What this task involves: Read through the listing below, and copy every line where the string "Architecture" appears.

________________

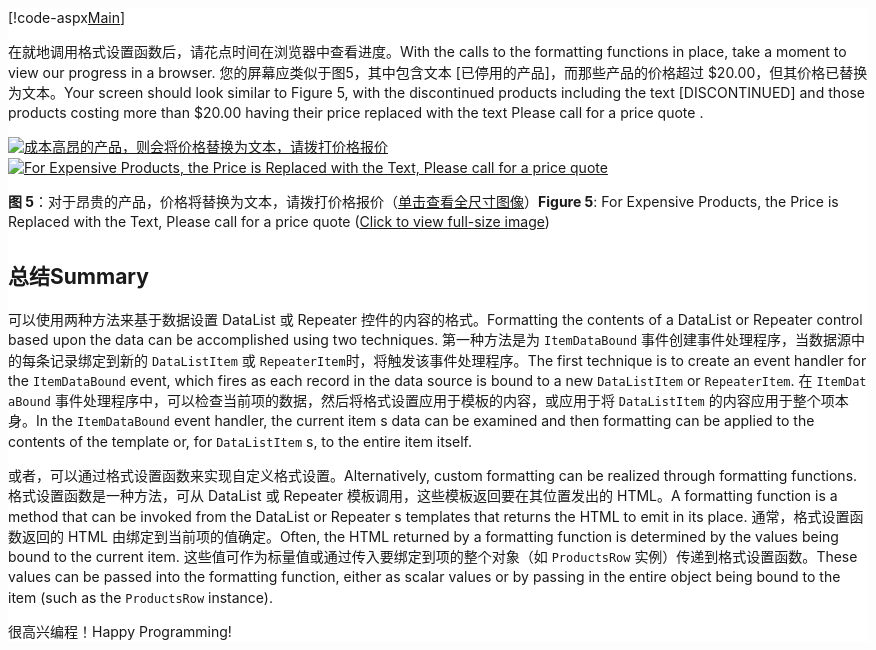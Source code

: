 [!code-aspx[Main](formatting-the-datalist-and-repeater-based-upon-data-vb/samples/sample7.aspx)]

<span data-ttu-id="1b26c-229">在就地调用格式设置函数后，请花点时间在浏览器中查看进度。</span><span class="sxs-lookup"><span data-stu-id="1b26c-229">With the calls to the formatting functions in place, take a moment to view our progress in a browser.</span></span> <span data-ttu-id="1b26c-230">您的屏幕应类似于图5，其中包含文本 [已停用的产品]，而那些产品的价格超过 $20.00，但其价格已替换为文本。</span><span class="sxs-lookup"><span data-stu-id="1b26c-230">Your screen should look similar to Figure 5, with the discontinued products including the text [DISCONTINUED] and those products costing more than $20.00 having their price replaced with the text Please call for a price quote .</span></span>

<span data-ttu-id="1b26c-231">[![成本高昂的产品，则会将价格替换为文本，请拨打价格报价](formatting-the-datalist-and-repeater-based-upon-data-vb/_static/image14.png)](formatting-the-datalist-and-repeater-based-upon-data-vb/_static/image13.png)</span><span class="sxs-lookup"><span data-stu-id="1b26c-231">[![For Expensive Products, the Price is Replaced with the Text, Please call for a price quote](formatting-the-datalist-and-repeater-based-upon-data-vb/_static/image14.png)](formatting-the-datalist-and-repeater-based-upon-data-vb/_static/image13.png)</span></span>

<span data-ttu-id="1b26c-232">**图 5**：对于昂贵的产品，价格将替换为文本，请拨打价格报价（[单击查看全尺寸图像](formatting-the-datalist-and-repeater-based-upon-data-vb/_static/image15.png)）</span><span class="sxs-lookup"><span data-stu-id="1b26c-232">**Figure 5**: For Expensive Products, the Price is Replaced with the Text, Please call for a price quote ([Click to view full-size image](formatting-the-datalist-and-repeater-based-upon-data-vb/_static/image15.png))</span></span>

## <a name="summary"></a><span data-ttu-id="1b26c-233">总结</span><span class="sxs-lookup"><span data-stu-id="1b26c-233">Summary</span></span>

<span data-ttu-id="1b26c-234">可以使用两种方法来基于数据设置 DataList 或 Repeater 控件的内容的格式。</span><span class="sxs-lookup"><span data-stu-id="1b26c-234">Formatting the contents of a DataList or Repeater control based upon the data can be accomplished using two techniques.</span></span> <span data-ttu-id="1b26c-235">第一种方法是为 `ItemDataBound` 事件创建事件处理程序，当数据源中的每条记录绑定到新的 `DataListItem` 或 `RepeaterItem`时，将触发该事件处理程序。</span><span class="sxs-lookup"><span data-stu-id="1b26c-235">The first technique is to create an event handler for the `ItemDataBound` event, which fires as each record in the data source is bound to a new `DataListItem` or `RepeaterItem`.</span></span> <span data-ttu-id="1b26c-236">在 `ItemDataBound` 事件处理程序中，可以检查当前项的数据，然后将格式设置应用于模板的内容，或应用于将 `DataListItem` 的内容应用于整个项本身。</span><span class="sxs-lookup"><span data-stu-id="1b26c-236">In the `ItemDataBound` event handler, the current item s data can be examined and then formatting can be applied to the contents of the template or, for `DataListItem` s, to the entire item itself.</span></span>

<span data-ttu-id="1b26c-237">或者，可以通过格式设置函数来实现自定义格式设置。</span><span class="sxs-lookup"><span data-stu-id="1b26c-237">Alternatively, custom formatting can be realized through formatting functions.</span></span> <span data-ttu-id="1b26c-238">格式设置函数是一种方法，可从 DataList 或 Repeater 模板调用，这些模板返回要在其位置发出的 HTML。</span><span class="sxs-lookup"><span data-stu-id="1b26c-238">A formatting function is a method that can be invoked from the DataList or Repeater s templates that returns the HTML to emit in its place.</span></span> <span data-ttu-id="1b26c-239">通常，格式设置函数返回的 HTML 由绑定到当前项的值确定。</span><span class="sxs-lookup"><span data-stu-id="1b26c-239">Often, the HTML returned by a formatting function is determined by the values being bound to the current item.</span></span> <span data-ttu-id="1b26c-240">这些值可作为标量值或通过传入要绑定到项的整个对象（如 `ProductsRow` 实例）传递到格式设置函数。</span><span class="sxs-lookup"><span data-stu-id="1b26c-240">These values can be passed into the formatting function, either as scalar values or by passing in the entire object being bound to the item (such as the `ProductsRow` instance).</span></span>

<span data-ttu-id="1b26c-241">很高兴编程！</span><span class="sxs-lookup"><span data-stu-id="1b26c-241">Happy Programming!</span></span>
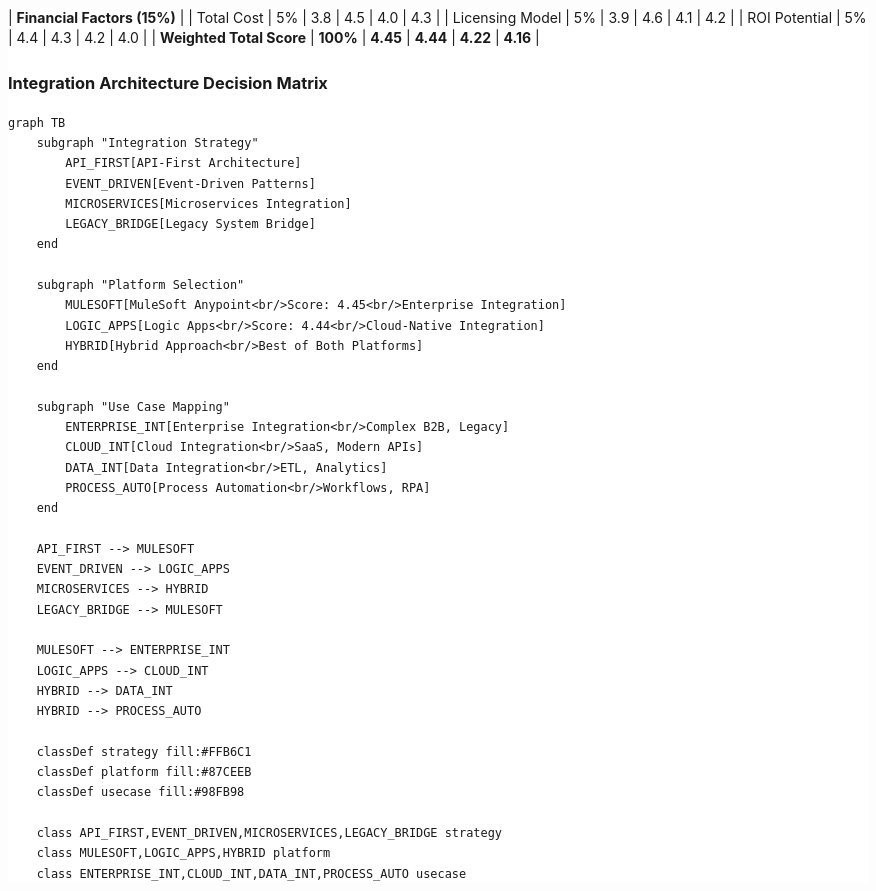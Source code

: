 | **Financial Factors (15%)** |
| Total Cost | 5% | 3.8 | 4.5 | 4.0 | 4.3 |
| Licensing Model | 5% | 3.9 | 4.6 | 4.1 | 4.2 |
| ROI Potential | 5% | 4.4 | 4.3 | 4.2 | 4.0 |
| **Weighted Total Score** | **100%** | **4.45** | **4.44** | **4.22** | **4.16** |

### Integration Architecture Decision Matrix
```mermaid
graph TB
    subgraph "Integration Strategy"
        API_FIRST[API-First Architecture]
        EVENT_DRIVEN[Event-Driven Patterns]
        MICROSERVICES[Microservices Integration]
        LEGACY_BRIDGE[Legacy System Bridge]
    end
    
    subgraph "Platform Selection"
        MULESOFT[MuleSoft Anypoint<br/>Score: 4.45<br/>Enterprise Integration]
        LOGIC_APPS[Logic Apps<br/>Score: 4.44<br/>Cloud-Native Integration]
        HYBRID[Hybrid Approach<br/>Best of Both Platforms]
    end
    
    subgraph "Use Case Mapping"
        ENTERPRISE_INT[Enterprise Integration<br/>Complex B2B, Legacy]
        CLOUD_INT[Cloud Integration<br/>SaaS, Modern APIs]
        DATA_INT[Data Integration<br/>ETL, Analytics]
        PROCESS_AUTO[Process Automation<br/>Workflows, RPA]
    end
    
    API_FIRST --> MULESOFT
    EVENT_DRIVEN --> LOGIC_APPS
    MICROSERVICES --> HYBRID
    LEGACY_BRIDGE --> MULESOFT
    
    MULESOFT --> ENTERPRISE_INT
    LOGIC_APPS --> CLOUD_INT
    HYBRID --> DATA_INT
    HYBRID --> PROCESS_AUTO
    
    classDef strategy fill:#FFB6C1
    classDef platform fill:#87CEEB
    classDef usecase fill:#98FB98
    
    class API_FIRST,EVENT_DRIVEN,MICROSERVICES,LEGACY_BRIDGE strategy
    class MULESOFT,LOGIC_APPS,HYBRID platform
    class ENTERPRISE_INT,CLOUD_INT,DATA_INT,PROCESS_AUTO usecase
```
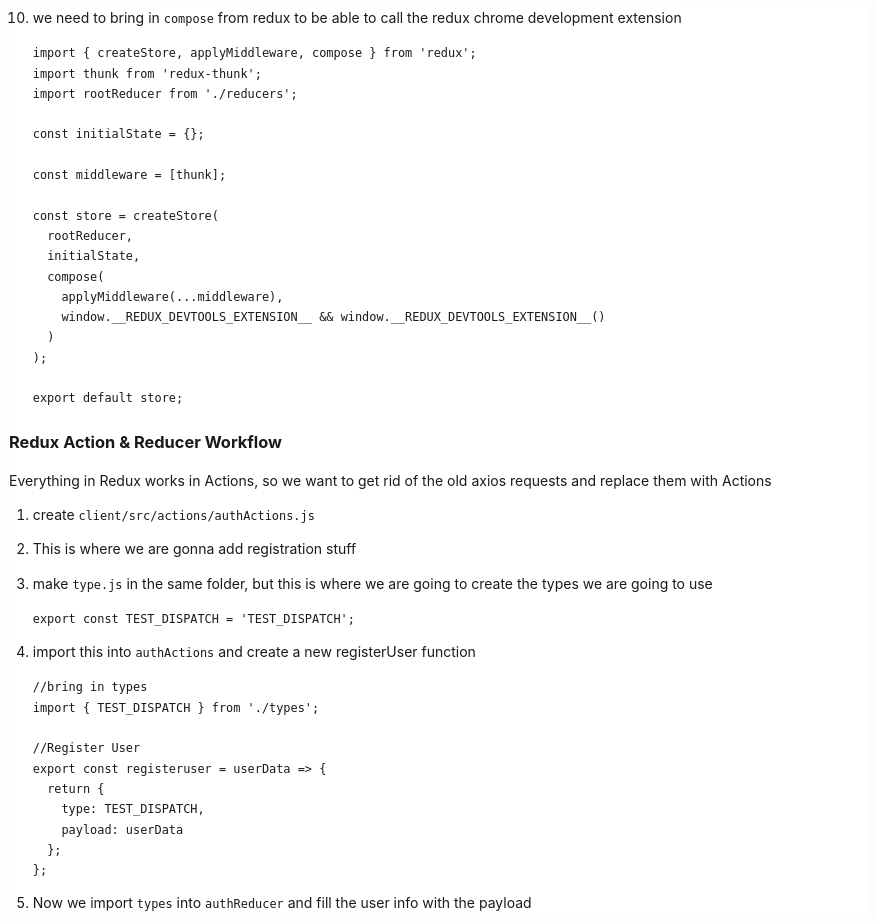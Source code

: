 
10. we need to bring in `compose` from redux to be able to call the redux chrome development extension

    ```react
    import { createStore, applyMiddleware, compose } from 'redux';
    import thunk from 'redux-thunk';
    import rootReducer from './reducers';
    
    const initialState = {};
    
    const middleware = [thunk];
    
    const store = createStore(
      rootReducer,
      initialState,
      compose(
        applyMiddleware(...middleware),
        window.__REDUX_DEVTOOLS_EXTENSION__ && window.__REDUX_DEVTOOLS_EXTENSION__()
      )
    );
    
    export default store;
    
    ```



### Redux Action & Reducer Workflow

Everything in Redux works in Actions, so we want to get rid of the old axios requests and replace them with Actions

1. create `client/src/actions/authActions.js`

2. This is where we are gonna add registration stuff

3. make `type.js` in the same folder, but this is where we are going to create the types we are going to use

   `export const TEST_DISPATCH = 'TEST_DISPATCH';`

4. import this into `authActions` and create a new registerUser function

   ```react
   //bring in types
   import { TEST_DISPATCH } from './types';
   
   //Register User
   export const registeruser = userData => {
     return {
       type: TEST_DISPATCH,
       payload: userData
     };
   };
   
   ```

5. Now we import `types` into `authReducer` and fill the user info with the payload
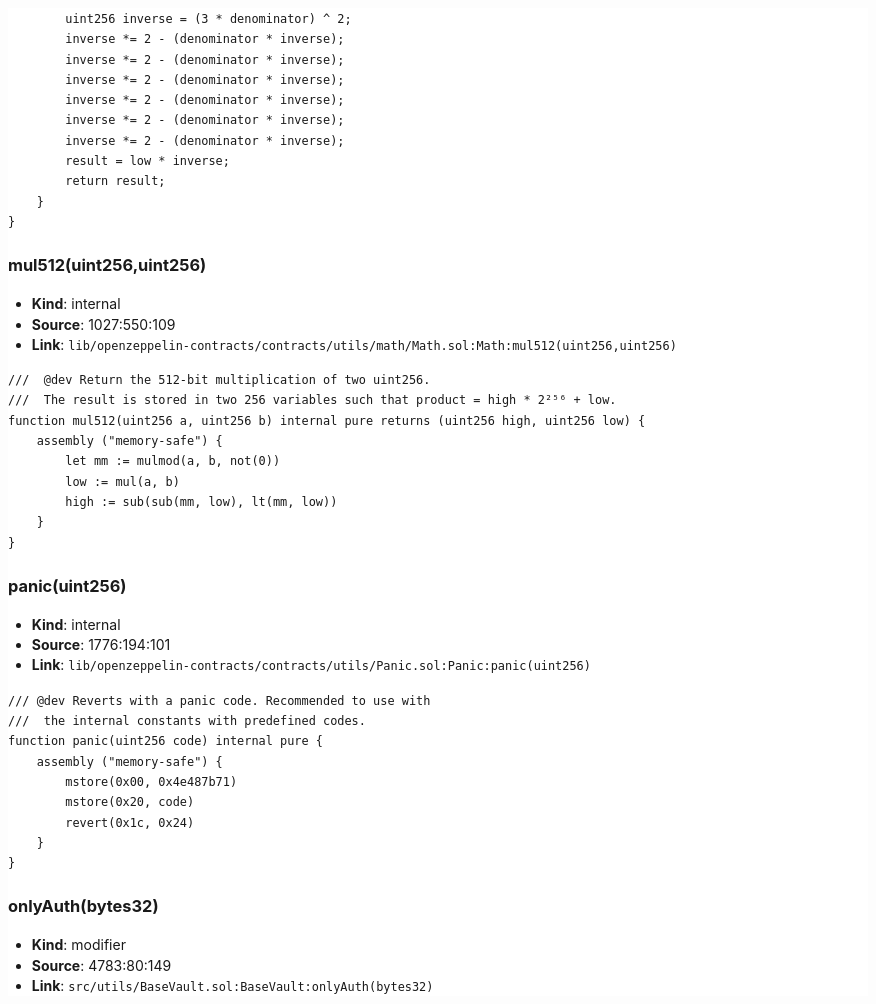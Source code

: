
 ```solidity
        uint256 inverse = (3 * denominator) ^ 2;
        inverse *= 2 - (denominator * inverse);
        inverse *= 2 - (denominator * inverse);
        inverse *= 2 - (denominator * inverse);
        inverse *= 2 - (denominator * inverse);
        inverse *= 2 - (denominator * inverse);
        inverse *= 2 - (denominator * inverse);
        result = low * inverse;
        return result;
    }
}
```

### mul512(uint256,uint256)

- **Kind**: internal
- **Source**: 1027:550:109
- **Link**: `lib/openzeppelin-contracts/contracts/utils/math/Math.sol:Math:mul512(uint256,uint256)`

```solidity
///  @dev Return the 512-bit multiplication of two uint256.
///  The result is stored in two 256 variables such that product = high * 2²⁵⁶ + low.
function mul512(uint256 a, uint256 b) internal pure returns (uint256 high, uint256 low) {
    assembly ("memory-safe") {
        let mm := mulmod(a, b, not(0))
        low := mul(a, b)
        high := sub(sub(mm, low), lt(mm, low))
    }
}
```

### panic(uint256)

- **Kind**: internal
- **Source**: 1776:194:101
- **Link**: `lib/openzeppelin-contracts/contracts/utils/Panic.sol:Panic:panic(uint256)`

```solidity
/// @dev Reverts with a panic code. Recommended to use with
///  the internal constants with predefined codes.
function panic(uint256 code) internal pure {
    assembly ("memory-safe") {
        mstore(0x00, 0x4e487b71)
        mstore(0x20, code)
        revert(0x1c, 0x24)
    }
}
```

### onlyAuth(bytes32)

- **Kind**: modifier
- **Source**: 4783:80:149
- **Link**: `src/utils/BaseVault.sol:BaseVault:onlyAuth(bytes32)`
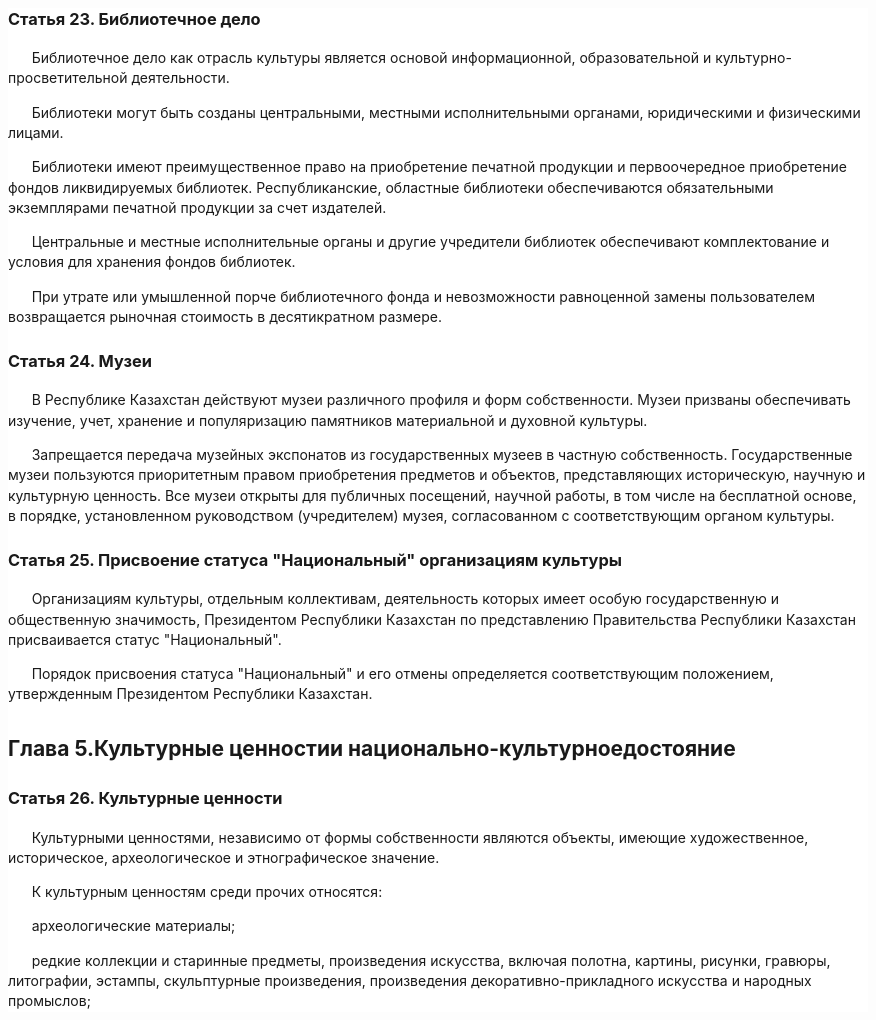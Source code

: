 ### Статья 23. Библиотечное дело

      Библиотечное дело как отрасль культуры является основой информационной, образовательной и культурно-просветительной деятельности.

      Библиотеки могут быть созданы центральными, местными исполнительными органами, юридическими и физическими лицами.

      Библиотеки имеют преимущественное право на приобретение печатной продукции и первоочередное приобретение фондов ликвидируемых библиотек. Республиканские, областные библиотеки обеспечиваются обязательными экземплярами печатной продукции за счет издателей.

      Центральные и местные исполнительные органы и другие учредители библиотек обеспечивают комплектование и условия для хранения фондов библиотек.

      При утрате или умышленной порче библиотечного фонда и невозможности равноценной замены пользователем возвращается рыночная стоимость в десятикратном размере.

### Статья 24. Музеи

      В Республике Казахстан действуют музеи различного профиля и форм собственности. Музеи призваны обеспечивать изучение, учет, хранение и популяризацию памятников материальной и духовной культуры.

      Запрещается передача музейных экспонатов из государственных музеев в частную собственность. Государственные музеи пользуются приоритетным правом приобретения предметов и объектов, представляющих историческую, научную и культурную ценность. Все музеи открыты для публичных посещений, научной работы, в том числе на бесплатной основе, в порядке, установленном руководством (учредителем) музея, согласованном с соответствующим органом культуры.

### Статья 25. Присвоение статуса "Национальный" организациям культуры

      Организациям культуры, отдельным коллективам, деятельность которых имеет особую государственную и общественную значимость, Президентом Республики Казахстан по представлению Правительства Республики Казахстан присваивается статус "Национальный".

      Порядок присвоения статуса "Национальный" и его отмены определяется соответствующим положением, утвержденным Президентом Республики Казахстан.

## Глава 5.Культурные ценностии национально-культурноедостояние

### Статья 26. Культурные ценности

      Культурными ценностями, независимо от формы собственности являются объекты, имеющие художественное, историческое, археологическое и этнографическое значение.

      К культурным ценностям среди прочих относятся:

      археологические материалы;

      редкие коллекции и старинные предметы, произведения искусства, включая полотна, картины, рисунки, гравюры, литографии, эстампы, скульптурные произведения, произведения декоративно-прикладного искусства и народных промыслов;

________________

Exercise solution:
### Integration Architecture Decision Matrix
        API_FIRST[API-First Architecture]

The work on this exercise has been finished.